I stagger somewhere. I can't even make out where I am anymore, can't even think about that, or about the heat, I just want out. I find it where I left it, and I begin the process of ripping myself apart. It's so real I cry out in something akin to joy, incoherent syllables without meaning as I drive it in deeper, deeper. I don't work past the pain, I work with it. I embrace it. I revel in every second of it as I destroy my arms, my wrists, making patterns only I could ever really understand. The red is so perfect. It's so real. I'm real. Everything's real. I want more. And more. The pain is like a hundred stab wounds, overwhelming the apathetic world I'm trapped in. I raise the blade to my neck and close my eyes, inhaling the scent of blood and readying myself for the hardest and most wonderful thing I've ever done.

_Despair, Tork'kr said to Moql, looking astounded. That's a human trick, that one._

My eyes open.

Just a dream. I inhaled sharply, quickly, trying to calm myself down, trying to get the waves of disgust and terror and revulsion to calm. The panic rolled in, waves of it. I was really going insane. I hated myself in that moment because it was tempting. It was a beautiful idea. And I was sane enough to know how wrong it was. I wanted nothing more then and there for it to all stop, for the maddening thoughts and jumbled dreams to go away. I would never ask to be famous or wealthy or married, I would always go to church, anything, anything to end this. The vision of what I wanted to do and was terrified of doing haunted me. I clutched at my head, tears slipping down my cheeks. Please, God, no more. Please, no more, I just want a second of peace...

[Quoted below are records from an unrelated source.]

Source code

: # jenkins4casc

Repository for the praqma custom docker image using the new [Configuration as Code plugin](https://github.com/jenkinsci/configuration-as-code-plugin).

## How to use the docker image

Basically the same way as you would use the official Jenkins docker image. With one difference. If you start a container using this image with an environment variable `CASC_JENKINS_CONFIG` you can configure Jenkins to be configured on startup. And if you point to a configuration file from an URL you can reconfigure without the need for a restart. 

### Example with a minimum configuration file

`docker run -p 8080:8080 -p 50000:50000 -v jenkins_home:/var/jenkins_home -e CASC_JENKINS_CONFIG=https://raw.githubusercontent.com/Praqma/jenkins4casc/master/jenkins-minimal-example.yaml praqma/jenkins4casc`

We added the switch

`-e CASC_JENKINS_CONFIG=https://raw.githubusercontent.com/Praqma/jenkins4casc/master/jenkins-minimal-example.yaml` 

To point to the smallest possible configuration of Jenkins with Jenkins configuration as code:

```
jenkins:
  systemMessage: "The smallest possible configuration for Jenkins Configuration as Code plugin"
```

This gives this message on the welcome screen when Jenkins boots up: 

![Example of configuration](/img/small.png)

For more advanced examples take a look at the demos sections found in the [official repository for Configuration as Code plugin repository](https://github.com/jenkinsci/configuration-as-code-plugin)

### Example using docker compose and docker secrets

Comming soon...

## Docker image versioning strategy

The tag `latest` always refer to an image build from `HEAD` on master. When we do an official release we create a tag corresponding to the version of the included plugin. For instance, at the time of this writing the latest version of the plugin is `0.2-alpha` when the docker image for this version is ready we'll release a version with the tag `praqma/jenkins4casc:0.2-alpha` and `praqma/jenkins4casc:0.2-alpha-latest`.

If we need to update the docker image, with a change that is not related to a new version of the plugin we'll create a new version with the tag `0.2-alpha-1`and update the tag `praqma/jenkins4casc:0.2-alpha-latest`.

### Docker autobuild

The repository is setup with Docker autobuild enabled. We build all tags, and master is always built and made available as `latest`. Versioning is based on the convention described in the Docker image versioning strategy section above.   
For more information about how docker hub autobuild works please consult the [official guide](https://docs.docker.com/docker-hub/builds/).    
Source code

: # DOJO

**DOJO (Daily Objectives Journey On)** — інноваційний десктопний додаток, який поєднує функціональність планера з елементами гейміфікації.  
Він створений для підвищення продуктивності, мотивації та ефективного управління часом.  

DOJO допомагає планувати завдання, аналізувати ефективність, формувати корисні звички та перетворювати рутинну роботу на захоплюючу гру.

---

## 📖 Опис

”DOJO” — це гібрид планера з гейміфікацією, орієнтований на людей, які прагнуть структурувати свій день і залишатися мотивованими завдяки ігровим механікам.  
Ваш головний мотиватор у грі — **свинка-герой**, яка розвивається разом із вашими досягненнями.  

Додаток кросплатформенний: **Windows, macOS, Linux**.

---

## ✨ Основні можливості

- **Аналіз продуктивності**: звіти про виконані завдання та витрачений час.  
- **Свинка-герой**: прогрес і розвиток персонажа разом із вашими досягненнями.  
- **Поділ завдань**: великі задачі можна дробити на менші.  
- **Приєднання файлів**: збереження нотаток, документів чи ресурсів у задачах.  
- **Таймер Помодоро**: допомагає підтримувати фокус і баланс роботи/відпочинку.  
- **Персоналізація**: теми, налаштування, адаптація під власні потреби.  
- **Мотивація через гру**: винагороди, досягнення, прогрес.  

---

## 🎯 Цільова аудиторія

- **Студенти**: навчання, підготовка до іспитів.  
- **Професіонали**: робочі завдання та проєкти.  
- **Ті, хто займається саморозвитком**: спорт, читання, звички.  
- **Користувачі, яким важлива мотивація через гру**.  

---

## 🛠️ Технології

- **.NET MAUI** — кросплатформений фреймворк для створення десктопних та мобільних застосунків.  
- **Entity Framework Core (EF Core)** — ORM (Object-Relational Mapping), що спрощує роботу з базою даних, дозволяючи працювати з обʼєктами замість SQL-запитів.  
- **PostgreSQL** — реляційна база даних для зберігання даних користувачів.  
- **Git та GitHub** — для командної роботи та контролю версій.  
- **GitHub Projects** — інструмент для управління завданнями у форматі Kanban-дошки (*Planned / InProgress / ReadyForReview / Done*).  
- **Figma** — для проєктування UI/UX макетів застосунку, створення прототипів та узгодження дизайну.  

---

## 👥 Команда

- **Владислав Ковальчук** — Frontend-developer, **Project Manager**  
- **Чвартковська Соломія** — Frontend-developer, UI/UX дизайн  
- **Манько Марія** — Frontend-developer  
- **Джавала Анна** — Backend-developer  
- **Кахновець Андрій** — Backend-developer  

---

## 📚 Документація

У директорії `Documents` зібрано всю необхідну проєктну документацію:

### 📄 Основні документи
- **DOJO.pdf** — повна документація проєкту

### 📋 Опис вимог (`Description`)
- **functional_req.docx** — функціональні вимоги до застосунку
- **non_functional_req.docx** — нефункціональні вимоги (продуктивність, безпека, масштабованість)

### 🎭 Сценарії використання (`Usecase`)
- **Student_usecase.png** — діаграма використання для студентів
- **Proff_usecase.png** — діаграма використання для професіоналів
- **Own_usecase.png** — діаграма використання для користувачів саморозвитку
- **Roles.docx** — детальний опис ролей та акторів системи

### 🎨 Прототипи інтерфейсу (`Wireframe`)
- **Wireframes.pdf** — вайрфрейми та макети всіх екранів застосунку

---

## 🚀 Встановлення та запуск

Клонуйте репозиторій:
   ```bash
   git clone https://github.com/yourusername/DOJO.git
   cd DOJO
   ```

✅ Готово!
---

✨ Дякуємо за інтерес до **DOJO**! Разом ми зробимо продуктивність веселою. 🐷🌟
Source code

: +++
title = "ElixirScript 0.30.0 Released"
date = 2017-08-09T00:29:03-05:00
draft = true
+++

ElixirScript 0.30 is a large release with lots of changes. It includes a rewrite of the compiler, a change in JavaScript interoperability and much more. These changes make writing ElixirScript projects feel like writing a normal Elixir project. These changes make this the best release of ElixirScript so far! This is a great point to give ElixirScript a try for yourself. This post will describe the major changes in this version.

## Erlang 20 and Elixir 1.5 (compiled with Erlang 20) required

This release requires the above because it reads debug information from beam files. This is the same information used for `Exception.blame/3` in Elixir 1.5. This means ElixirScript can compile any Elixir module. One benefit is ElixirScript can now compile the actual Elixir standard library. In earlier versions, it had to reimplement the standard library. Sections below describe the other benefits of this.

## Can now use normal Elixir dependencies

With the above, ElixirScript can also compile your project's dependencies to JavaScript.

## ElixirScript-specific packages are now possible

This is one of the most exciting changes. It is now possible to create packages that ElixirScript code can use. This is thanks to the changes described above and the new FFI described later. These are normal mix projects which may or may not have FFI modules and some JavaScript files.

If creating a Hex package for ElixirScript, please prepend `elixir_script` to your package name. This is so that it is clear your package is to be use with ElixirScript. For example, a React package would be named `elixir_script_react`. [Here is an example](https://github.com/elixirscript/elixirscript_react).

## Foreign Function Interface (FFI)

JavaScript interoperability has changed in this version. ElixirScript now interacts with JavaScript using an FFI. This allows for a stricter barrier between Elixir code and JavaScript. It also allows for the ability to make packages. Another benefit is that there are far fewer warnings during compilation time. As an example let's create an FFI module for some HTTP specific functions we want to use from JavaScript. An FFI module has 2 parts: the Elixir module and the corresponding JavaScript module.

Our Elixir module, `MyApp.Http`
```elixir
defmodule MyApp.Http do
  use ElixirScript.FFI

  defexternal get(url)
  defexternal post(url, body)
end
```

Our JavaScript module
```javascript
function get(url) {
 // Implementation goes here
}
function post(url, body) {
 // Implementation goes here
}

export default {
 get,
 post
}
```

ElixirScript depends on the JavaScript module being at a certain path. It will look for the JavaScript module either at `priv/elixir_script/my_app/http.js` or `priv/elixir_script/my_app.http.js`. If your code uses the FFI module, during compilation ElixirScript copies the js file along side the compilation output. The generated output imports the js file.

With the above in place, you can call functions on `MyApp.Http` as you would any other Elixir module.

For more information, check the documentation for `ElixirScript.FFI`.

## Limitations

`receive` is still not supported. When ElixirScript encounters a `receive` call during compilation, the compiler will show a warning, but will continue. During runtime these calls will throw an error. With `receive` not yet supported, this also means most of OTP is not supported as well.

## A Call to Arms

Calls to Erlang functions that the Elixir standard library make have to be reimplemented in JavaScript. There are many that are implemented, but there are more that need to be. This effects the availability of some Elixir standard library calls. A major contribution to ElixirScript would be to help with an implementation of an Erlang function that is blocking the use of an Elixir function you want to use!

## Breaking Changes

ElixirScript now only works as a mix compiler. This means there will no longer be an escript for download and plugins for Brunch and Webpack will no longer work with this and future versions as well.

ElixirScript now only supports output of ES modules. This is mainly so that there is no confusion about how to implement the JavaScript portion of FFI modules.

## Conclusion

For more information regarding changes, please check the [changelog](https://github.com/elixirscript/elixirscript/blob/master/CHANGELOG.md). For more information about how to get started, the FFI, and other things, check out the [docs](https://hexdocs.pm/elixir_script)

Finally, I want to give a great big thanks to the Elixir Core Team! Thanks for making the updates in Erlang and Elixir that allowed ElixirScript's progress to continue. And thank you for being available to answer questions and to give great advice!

I was still freaking out when the nurse gave me an anti-anxiety pill. I pressed it under my tongue and prayed like I had never prayed before. I wasn't even sure who I was praying to or what I was praying for. I wasn't sure why I was praying. I just begged whoever ran the universe to make it stop, make it stop please, please. Anything but this. I repeated myself, rambled, held myself in a semi-fetal position until finally the drug kicked in enough for me to stop feeling like my blood was on fire. So I laid there and cried like a little kid. It was pathetic, it was weak, it was a testimony to how far I was falling and how fast I was doing so. Eventually the tears dried out. I sat there staring blankly ahead, afraid to fall asleep, not feeling like this mess could possibly be my own life. It was like that line from that story Sam liked, the one with the super hero girl who couldn't get rid of her powers.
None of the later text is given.